BÖLÜM 9/Cenaze

553 168 50
                                    

   Gizem, kapıyı açtığındaki manzaraya inanamamıştı. Dedesinin cansız bedeni yerde yatıyordu. Gizem büyük bir çığlık attı ve dedesinin yanına doğru tökezleyerek gitti. Nabzına baktı. Atmıyordu. Dedesi ölmüştü. Gizem ağlamaya başladı. O ağlarken telefondaki adam kahkahalar atarak şeytanice zevkini yaşıyordu. Gizem; "Kes sesini!" dedi ve haykırarak telefonu kapattı. Ardından ambulansı, annesini ya da ona yardım edebilecek kim varsa onu aradı. Sütçü Ahmet Abi ile Hayriye Teyze'yi bile aradı. Telefonunda bu numaraların neden bulunduğunu bilmiyordu. Ona en erken dedesinin karşı komşusu Hayriye Teyze yetişti. Bu kadının iki çocuğu da Acil Tıp Teknisyeni'ydi. Kadının da çocuklarından bir şeyler öğrenmiş olabileceğini düşündü Gizem. Tabii, kadının yaptığı tek şey dedesinin nabzını ölçmekti. Bunu da Gizem yapmıştı zaten. Kadın, adamın nabzını ölç yükten sonra "Allah Rahmet Eylesin. Deden ölmüş kızım." dedi üzülerek. Gizem sinirlenerek:

"Hayriye Teyze zaten senden dedemi kaldırıp ambulansa götürmek için yardım istedim! Saçmalamayı kes!" dedi sesini yükselterek.

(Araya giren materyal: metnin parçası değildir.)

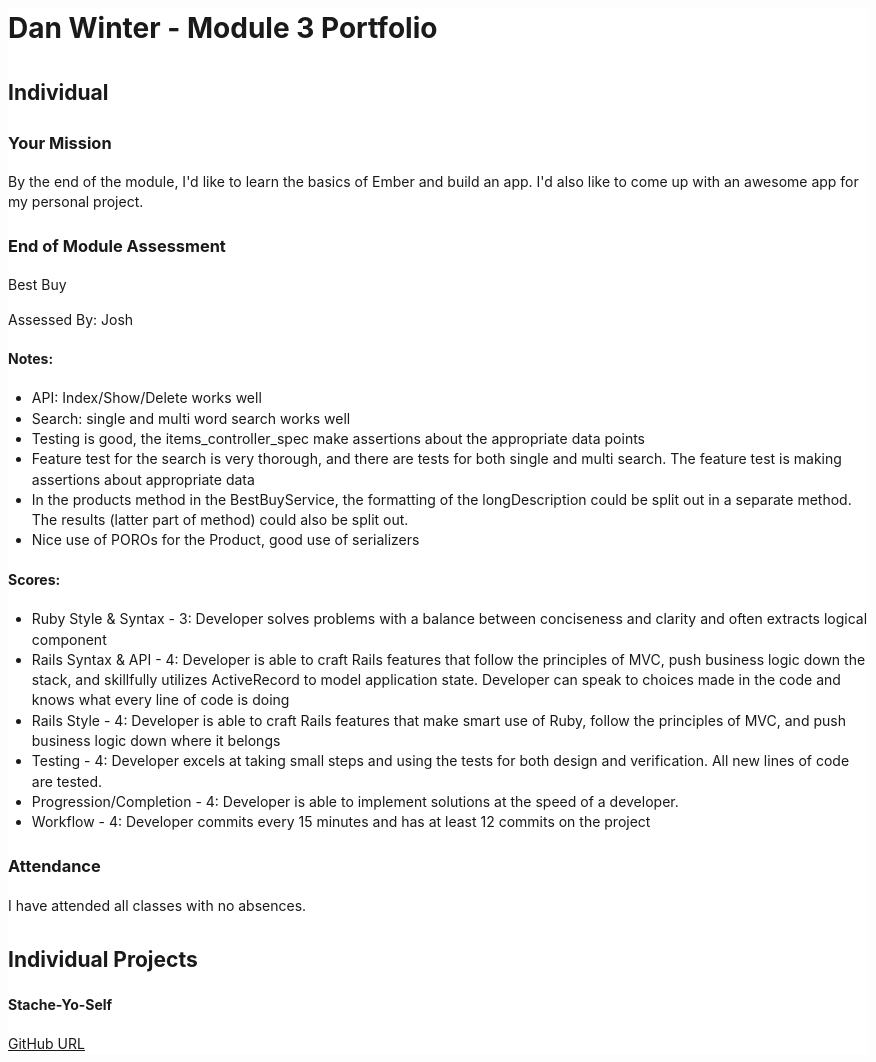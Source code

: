 # Dan Winter - Module 3 Portfolio


## Individual


### Your Mission

By the end of the module, I'd like to learn the basics of Ember and build an app.
I'd also like to come up with an awesome app for my personal project.


### End of Module Assessment

Best Buy

Assessed By: Josh

#### Notes:

* API: Index/Show/Delete works well
* Search: single and multi word search works well
* Testing is good, the items_controller_spec make assertions about the appropriate data points
* Feature test for the search is very thorough, and there are tests for both single and multi search. The feature test is making assertions about appropriate data
* In the products method in the BestBuyService, the formatting of the longDescription could be split out in a separate method. The results (latter part of method) could also be split out.
* Nice use of POROs for the Product, good use of serializers

#### Scores:

* Ruby Style & Syntax - 3: Developer solves problems with a balance between conciseness and clarity and often extracts logical component
* Rails Syntax & API - 4: Developer is able to craft Rails features that follow the principles of MVC, push business logic down the stack, and skillfully utilizes ActiveRecord to model application state. Developer can speak to choices made in the code and knows what every line of code is doing
* Rails Style - 4: Developer is able to craft Rails features that make smart use of Ruby, follow the principles of MVC, and push business logic down where it belongs
* Testing - 4: Developer excels at taking small steps and using the tests for both design and verification. All new lines of code are tested.
* Progression/Completion - 4: Developer is able to implement solutions at the speed of a developer.
* Workflow - 4: Developer commits every 15 minutes and has at least 12 commits on the project

### Attendance

I have attended all classes with no absences.

## Individual Projects

#### Stache-Yo-Self
[GitHub URL](https://github.com/danjwinter/stache_yo_self)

   Kadın neye uğradığını şaşırdı. O hep Gizem'i tatlı ve uslu bir kız olarak tanımıştı. Sesi çıkmayarak yarım yamalak bir şekilde "Tamam." diyebildi.

   Gizem ve Hayriye Teyze, Gizem'in dedesiyle beraber ambulansa bindi ve hastaneye gittiler. O sırada Nazlı'nın arkadaşının annesi Nazlı'yı dedesinin yanına bıraktı. Gizem'in annesiyle babası da zaten işlerini bitirmiş, eve dönüyorlardı.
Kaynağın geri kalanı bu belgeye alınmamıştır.